Some of the larger Pacific nations are starting to see serious cocaine and methamphetamine addiction, as well as associated gang violence, crime and police corruption.
AFP Superintendent Brett Kidner, who served as senior liaison officer in the Pacific region from 2016 to the beginning of this year, said that during his time based in Suva, he noticed a “shift in attitudes” toward illicit drugs among Pacific nations.
“Whereas initially they considered it predominantly a problem for Australia and New Zealand, and they were merely transit points, at the end there they were starting to see a significant increase in their domestic use,” Kidner said. “I definitely saw an increase in use in Fiji, Tonga and Samoa.”
The transnational shipment of drugs through the Pacific is not the only cause of Fiji’s burgeoning domestic drug problem, as a booming tourism industry and increasing wealth in the country also play a part, Fijian Police Commissioner Brigadier-General Sitiveni Qiliho told reporters on a police boat during a patrol along the west coast of Fiji’s main island.
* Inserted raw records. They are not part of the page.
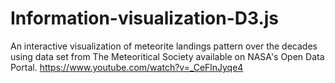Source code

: # Information-visualization-D3.js

An interactive visualization of meteorite landings pattern over the decades using data set from The Meteoritical Society available on NASA's Open Data Portal.
https://www.youtube.com/watch?v=_CeFlnJyqe4
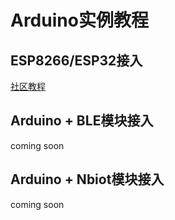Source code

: # Arduino实例教程

## ESP8266/ESP32接入  
[社区教程](https://arduino.me/s/2)  

## Arduino + BLE模块接入  
coming soon  

## Arduino + Nbiot模块接入  
coming soon  
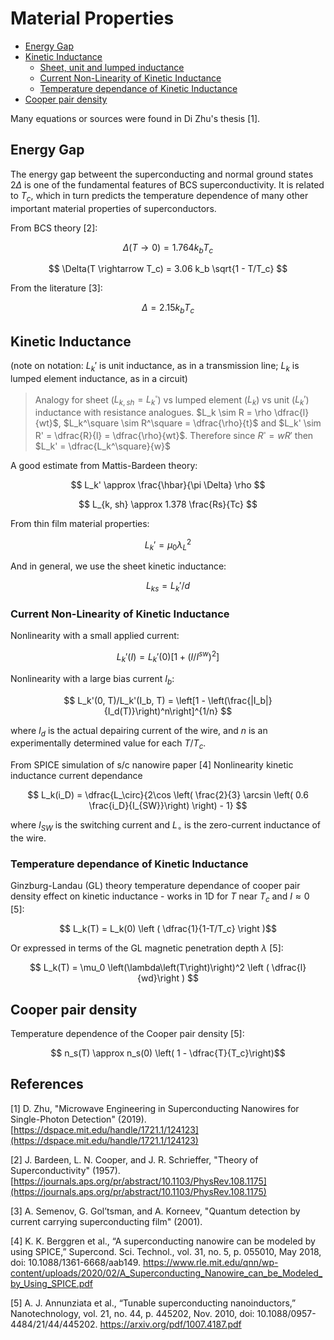 # Material Properties

- [Energy Gap](#energy-gap)
- [Kinetic Inductance](#kinetic-inductance)
  - [Sheet, unit and lumped inductance](#kinetic-inductance)
  - [Current Non-Linearity of Kinetic Inductance](#current-non-linearity-of-kinetic-inductance)
  - [Temperature dependance of Kinetic Inductance](#temperature-dependance-of-kinetic-inductance)
- [Cooper pair density](#cooper-pair-density)

Many equations or sources were found in Di Zhu's thesis [1].

## Energy Gap

The energy gap betweent the superconducting and normal ground states $2\Delta$ is one of
the fundamental features of BCS superconductivity. It is related to $T_c$, which in turn
predicts the temperature dependence of many other important material properties of 
superconductors.

From BCS theory [2]:

$$ \Delta(T \rightarrow 0) = 1.764 k_b T_c $$

$$ \Delta(T \rightarrow T_c) = 3.06 k_b \sqrt{1 - T/T_c} $$

From the literature [3]:

$$ \Delta = 2.15 k_b T_c $$

## Kinetic Inductance

(note on notation: $L_k'$ is unit inductance, as in a transmission line;
$L_k$ is lumped element inductance, as in a circuit)

> Analogy for sheet ($L_{k, sh}=L_k^\square$) vs lumped element ($L_k$) vs unit ($L_k'$) inductance with resistance analogues.
> $L_k \sim R = \rho \dfrac{l}{wt}$, $L_k^\square \sim R^\square = \dfrac{\rho}{t}$ and $L_k' \sim R' = \dfrac{R}{l} = \dfrac{\rho}{wt}$.
> Therefore since $R^\square = w R'$ then $L_k' = \dfrac{L_k^\square}{w}$

A good estimate from Mattis-Bardeen theory:

$$ L_k' \approx \frac{\hbar}{\pi \Delta} \rho $$

$$ L_{k, sh} \approx 1.378 \frac{Rs}{Tc} $$

From thin film material properties:

$$ L_k' = \mu_0 \lambda_L^2 $$

And in general, we use the sheet kinetic inductance:

$$ L_{ks} = L_k'/d $$

### Current Non-Linearity of Kinetic Inductance

Nonlinearity with a small applied current:

$$ L_k'(I) = L_k'(0) [1 + (I/I^{sw})^2] $$

Nonlinearity with a large bias current $I_b$:

$$ L_k'(0, T)/L_k'(I_b, T) = \left[1 - \left(\frac{|I_b|}{I_d(T)}\right)^n\right]^{1/n} $$

where $I_d$ is the actual depairing current of the wire, and $n$ is an experimentally 
determined value for each $T/T_c$.

From SPICE simulation of s/c nanowire paper [4] Nonlinearity kinetic inductance current dependance

$$ L_k(i_D) = \dfrac{L_\circ}{2\cos \left(  \frac{2}{3} \arcsin \left( 0.6 \frac{i_D}{I_{SW}}\right) \right) - 1} $$

where $I_{SW}$ is the switching current and $L_\circ$ is the zero-current inductance of the wire.

### Temperature dependance of Kinetic Inductance

Ginzburg-Landau (GL) theory temperature dependance of cooper pair density effect on kinetic inductance - works
in 1D for $T$ near $T_c$ and $I\approx 0$ [5]:

$$ L_k(T) = L_k(0) \left ( \dfrac{1}{1-T/T_c} \right )$$

Or expressed in terms of the GL magnetic penetration depth $\lambda$ [5]:

$$ L_k(T) = \mu_0 \left(\lambda\left(T\right)\right)^2 \left ( \dfrac{l}{wd}\right ) $$

## Cooper pair density

Temperature dependence of the Cooper pair density [5]:

$$ n_s(T) \approx n_s(0) \left( 1 - \dfrac{T}{T_c}\right)$$

## References

[1] D. Zhu, "Microwave Engineering in Superconducting Nanowires for Single-Photon Detection" (2019).
[https://dspace.mit.edu/handle/1721.1/124123](https://dspace.mit.edu/handle/1721.1/124123)

[2] J. Bardeen, L. N. Cooper, and J. R. Schrieffer, "Theory of Superconductivity" (1957). 
[https://journals.aps.org/pr/abstract/10.1103/PhysRev.108.1175](https://journals.aps.org/pr/abstract/10.1103/PhysRev.108.1175)

[3] A. Semenov, G. Gol’tsman, and A. Korneev, "Quantum detection by current carrying
superconducting film" (2001). 

[4] K. K. Berggren et al., “A superconducting nanowire can be modeled by using SPICE,”
Supercond. Sci. Technol., vol. 31, no. 5, p. 055010, May 2018, doi: 10.1088/1361-6668/aab149.
https://www.rle.mit.edu/qnn/wp-content/uploads/2020/02/A_Superconducting_Nanowire_can_be_Modeled_by_Using_SPICE.pdf

[5] A. J. Annunziata et al., “Tunable superconducting nanoinductors,” Nanotechnology, vol. 21, no. 44, p. 445202, Nov. 2010, doi: 10.1088/0957-4484/21/44/445202. https://arxiv.org/pdf/1007.4187.pdf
“When [traffickers] get in drugs, they normally drop off a few kilos as payment and that is what goes into the market — so that increases the usage,” Qiliho said.
Ian Collingwood, who has lived in Fiji for most of his life and has fallen into drug addiction, told reporters that the nation’s drug problem could no longer be described as emerging, but as “well-emerged and sizeable.”
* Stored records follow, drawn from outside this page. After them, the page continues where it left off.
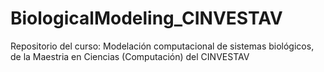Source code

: # BiologicalModeling_CINVESTAV
Repositorio del curso: Modelación computacional de sistemas biológicos, de la Maestria en Ciencias (Computación) del CINVESTAV
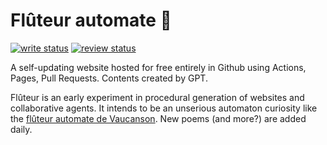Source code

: # Flûteur automate 🪈

[![write status](https://github.com/elh/fluteur/actions/workflows/write.yml/badge.svg)](https://github.com/elh/fluteur/actions/workflows/write.yml)
[![review status](https://github.com/elh/fluteur/actions/workflows/review.yml/badge.svg)](https://github.com/elh/fluteur/actions/workflows/review.yml)

A self-updating website hosted for free entirely in Github using Actions, Pages, Pull Requests. Contents created by GPT.

Flûteur is an early experiment in procedural generation of websites and collaborative agents. It intends to be an unserious automaton curiosity like the [flûteur automate de Vaucanson](https://fr.wikipedia.org/wiki/Fl%C3%BBteur_automate_de_Vaucanson). New poems (and more?) are added daily.

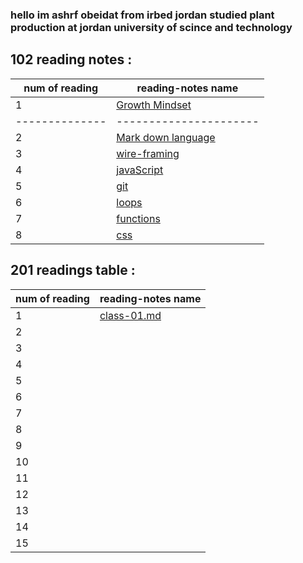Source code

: 


### hello im ashrf obeidat from irbed jordan studied plant production at jordan university of scince and technology


## 102 reading notes :
|num of reading|  reading-notes name|
|--------------|----------------------|
|1             |        [ Growth Mindset ](https://ashrf288.github.io/Reading-notes/grwoth-mindset)|
|--------------|----------------------|
|2             | [Mark down language](https://ashrf288.github.io/Reading-notes/markDown-language)|
|3             | [wire-framing](https://ashrf288.github.io/Reading-notes/wire-framing)|
|4             | [javaScript](https://ashrf288.github.io/Reading-notes/java-script)|
|5             | [git](https://ashrf288.github.io/Reading-notes/Git)|
|6             | [loops](https://ashrf288.github.io/Reading-notes/loops)|
|7             | [functions](https://ashrf288.github.io/Reading-notes/functions)|
|8             | [css](https://ashrf288.github.io/Reading-notes/css)|



## 201 readings table :


|num of reading|  reading-notes name|
|--------------|----------------------|
| 1    | [class-01.md](https://ashrf288.github.io/Reading-notes/class-01) |
|2     |   |
| 3    | |
|4     |  |
| 5    | |
|6     |  |
| 7    |  |
|8     |  |
| 9    | |
|10     |  |
| 11    |  |
|12     | |
| 13    | |
|14     | |
| 15    |  |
“A hundred meters from where we are, you can purchase methamphetamine and cocaine — just like that, no problem. Not a problem at all,” he said, speaking on a sunny afternoon at a popular cafe in Nadi.
With the drugs has come “terrible, terrible violence,” Collingwood said.
“Like in any country, at the top of the food chain, drug dealers here are dangerous men — very, very bad, phenomenally bad,” he added.
“They’ll have you kidnapped and dropped off in the bush somewhere. They’ll smash your kneecaps or worse. You’ll get acid poured on your face, and you’ll get killed. That’s a phenomenon which is recent. In the past 12 to 24 months, I’d suggest there’d be up to six, seven, eight deaths at least through this stuff,” Collingwood said.
It is a problem these Pacific nations are ill-equipped to handle.
In Fiji, there is no data collected about drug use or addiction. There is no rehabilitation center, no methadone clinic, no addiction specialists, not even a Narcotics Anonymous meeting to be found.
There is also no understanding of addiction as an illness, Collingwood said.
If addicts want or need treatment, they end up at Saint Giles, the psychiatric hospital in Suva, which reported that nearly 20 percent of its patients in the year from May 2017 to April last year were treated for substance abuse issues, mostly for addiction to methamphetamines.
“No one has recovered here. There’s no such thing,” Collingwood said. “I know heaps of people here who want to do it. They just don’t know what to do.”
One wall of the Oceanic Customs Organisation office in downtown Suva is taken up by a huge colorful map of the Pacific, from Australia and Palau in the west through to French Polynesia in the east.
Tevita Tupou walked over to it to show the extent of the challenge facing law enforcement through the region, who he said are engaged in a “David and Goliath” battle against a creative, well-funded and constantly innovating criminal enemy.
“We cover one-third of the world’s mass,” he said, waving toward the map.
Tupou checked off challenges on his fingers: “Porous borders, maritime borders, geographical spread, limited resources. That’s our operating environment.”
“Where do you start?” he added, laughing. “This is probably the fight of our generation. We lose this now, we are gone.”
Tupou said he believes that Fiji and its Pacific neighbors can never return to a time before hard drugs were a domestic problem — the genie is out of the bottle.
“You cannot eradicate the issue of drugs, because there will always be a demand. There’s always money to be made out of it, but we can make it hard for them,” he said. “That’s our endgame. The only thing we can do is just make crime random.”